En una entrevista, allá por los años 70 para la televisión española, Carlos Fuentes hablaba acerca de la Revolución mexicana. El escritor mexicano afirmaba (como se puede apreciar en el vídeo al final del presente texto) que el Pueblo de México poseía una conciencia colectiva. Fue ésta, a través de la llamada tercera transformación de la vida pública de México, la que dio forma última tanto al Estado como a la Nación mexicana contemporánea. El mexicano tomó conciencia de su identidad tanto individual como colectiva, de su “nosotros”, aunque como es natural ya había habido ciertas desviaciones y ‘traiciones’ al profundo movimiento social armado de principios de siglo. La Revolución mexicana dio como consecuencia una Constitución y un amplísimo pacto social encarnado en los sucesivos sexenios del régimen priista que construyó, a pesar de los pesares que se guste y mande, al México de hoy en día. Afirmaba también el escritor del parnaso mexicano que el día que existiesen desviaciones exageradas a la esencia de las principales conquistas revolucionarias, el país que gozaba de una conciencia y el pueblo mismo se encargaría de una categórica rectificación.

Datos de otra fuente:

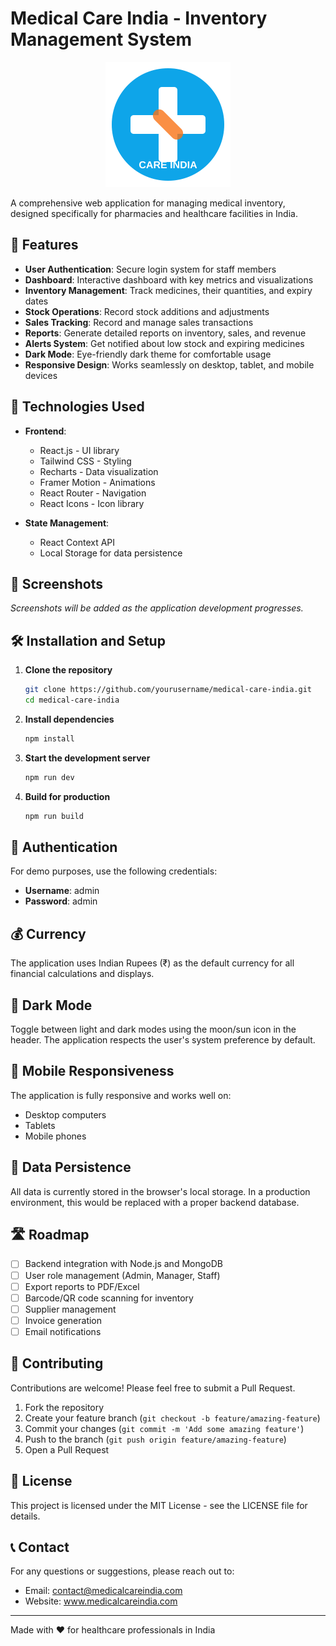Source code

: # Medical Care India - Inventory Management System

<p align="center">
  <img src="public/logo.svg" alt="Medical Care India Logo" width="200" height="200">
</p>

A comprehensive web application for managing medical inventory, designed specifically for pharmacies and healthcare facilities in India.

## 🌟 Features

- **User Authentication**: Secure login system for staff members
- **Dashboard**: Interactive dashboard with key metrics and visualizations
- **Inventory Management**: Track medicines, their quantities, and expiry dates
- **Stock Operations**: Record stock additions and adjustments
- **Sales Tracking**: Record and manage sales transactions
- **Reports**: Generate detailed reports on inventory, sales, and revenue
- **Alerts System**: Get notified about low stock and expiring medicines
- **Dark Mode**: Eye-friendly dark theme for comfortable usage
- **Responsive Design**: Works seamlessly on desktop, tablet, and mobile devices

## 🚀 Technologies Used

- **Frontend**:
  - React.js - UI library
  - Tailwind CSS - Styling
  - Recharts - Data visualization
  - Framer Motion - Animations
  - React Router - Navigation
  - React Icons - Icon library

- **State Management**:
  - React Context API
  - Local Storage for data persistence

## 📸 Screenshots

*Screenshots will be added as the application development progresses.*

<!--
### Dashboard
![Dashboard](screenshots/dashboard.png)

### Inventory Management
![Inventory](screenshots/inventory.png)

### Sales Tracking
![Sales](screenshots/sales.png)
-->

## 🛠️ Installation and Setup

1. **Clone the repository**
   ```bash
   git clone https://github.com/yourusername/medical-care-india.git
   cd medical-care-india
   ```

2. **Install dependencies**
   ```bash
   npm install
   ```

3. **Start the development server**
   ```bash
   npm run dev
   ```

4. **Build for production**
   ```bash
   npm run build
   ```

## 🔐 Authentication

For demo purposes, use the following credentials:
- **Username**: admin
- **Password**: admin

## 💰 Currency

The application uses Indian Rupees (₹) as the default currency for all financial calculations and displays.

## 🌙 Dark Mode

Toggle between light and dark modes using the moon/sun icon in the header. The application respects the user's system preference by default.

## 📱 Mobile Responsiveness

The application is fully responsive and works well on:
- Desktop computers
- Tablets
- Mobile phones

## 🔄 Data Persistence

All data is currently stored in the browser's local storage. In a production environment, this would be replaced with a proper backend database.

## 🛣️ Roadmap

- [ ] Backend integration with Node.js and MongoDB
- [ ] User role management (Admin, Manager, Staff)
- [ ] Export reports to PDF/Excel
- [ ] Barcode/QR code scanning for inventory
- [ ] Supplier management
- [ ] Invoice generation
- [ ] Email notifications

## 🤝 Contributing

Contributions are welcome! Please feel free to submit a Pull Request.

1. Fork the repository
2. Create your feature branch (`git checkout -b feature/amazing-feature`)
3. Commit your changes (`git commit -m 'Add some amazing feature'`)
4. Push to the branch (`git push origin feature/amazing-feature`)
5. Open a Pull Request

## 📄 License

This project is licensed under the MIT License - see the LICENSE file for details.

## 📞 Contact

For any questions or suggestions, please reach out to:
- Email: contact@medicalcareindia.com
- Website: www.medicalcareindia.com

---

Made with ❤️ for healthcare professionals in India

No se equivocó Fuentes. El intento de una plena transición democrática del año 2000 llegó por la derecha, por el lado de, precisamente, los reaccionarios a la Revolución mexicana. El Partido Acción Nacional acabó succionando por meros intereses políticos y económicos (nunca por convicción real) al mismo PRI, el instituto político revolucionario que dio forma al Estado mexicano y que fue el rector de la vida política del país por más de 70 años (de ahí que una alianza político-electoral entre estas dos fuerzas esté destinada, siempre, al más rotundo de los fracasos).
Todas las transformaciones que ha vivido México han venido seguidas de una Reforma de Estado de fondo, desde la llamada Conquista, en la cual el penúltimo y malogrado Emperador mexica, Cuitláhuac tuvo la primer visión, quizás, de lo que hoy en día es México, es decir, de cambiar la forma del Imperio que sojuzgaba a la mayoría de los Pueblos de Mesoamérica, en una confederación de Ciudades-Estado que pudiesen cooperar entre sí; esto principalmente ante potenciales amenazas comunes, como la que ya tenían encima: los europeos que él bien sabía que no eran dioses sino seres humanos crueles y ambiciosos. Idea buena, pero demasiado tardía, ya que al considerarse Tenochtitlán el centro del mundo no veían conveniente sino un sistema asimétrico de conquistas y tributos.
De ahí al inicio y consumación de la Independencia, que después de eso vio su primera Constitución, y después de un periodo de casi cuatro décadas de turbulencias indecibles, la segunda transformación (la Reforma) tomaba forma el Estado mediante otra Constitución, la de 1857, para muchos historiadores este movimiento representó la completa independencia política de México. Luego vino el Porfiriato, que a sangre y fuego mantuvo paz y estabilidad política durante tres décadas, de ahí, la tortuosa Revolución mexicana, que logró ser llevada a una traducción en beneficios reales para el país entre los períodos de Carranza, Calles, Cárdenas y los siguientes períodos (sexenios), hasta el de Salinas de Gortari, es decir, 1994, donde al salírsele de las manos el proceso sucesorio a Salinas, la ultraderecha entreguista y neoliberal toma a México como su feudo. Es ahí justo donde surge el germen del lopezobradorismo, del zedillato hasta el PRIAN de Fox, Calderón y Peña, donde al partido emanado de la Revolución no le queda nada (o cada día menos) ya de su esencia y orígenes. Lo que Fuentes vaticinó 40 años atrás, sucedía. El lopezobradorismo y su “cuarta transformación” llegaban al poder sin la necesidad de una Constitución nueva, la razón fundamental de esto: el lopezobradorismo es, en esencia, una rectificación a los postulados de la Revolución mexicana, mezclado con ingredientes propios del Siglo XXI. La frase del Presidente de “tan idealistas como sea posible; tan pragmáticos como sea necesario”, no es más que la línea que siguieron los gobiernos que fueron desde Cárdenas hasta Salinas, fieles aún al nacionalismo revolucionario, sin duda, pero alejados de dogma alguno, traicionado estos principios por los cuatro sexenios que le fueron consecutivos.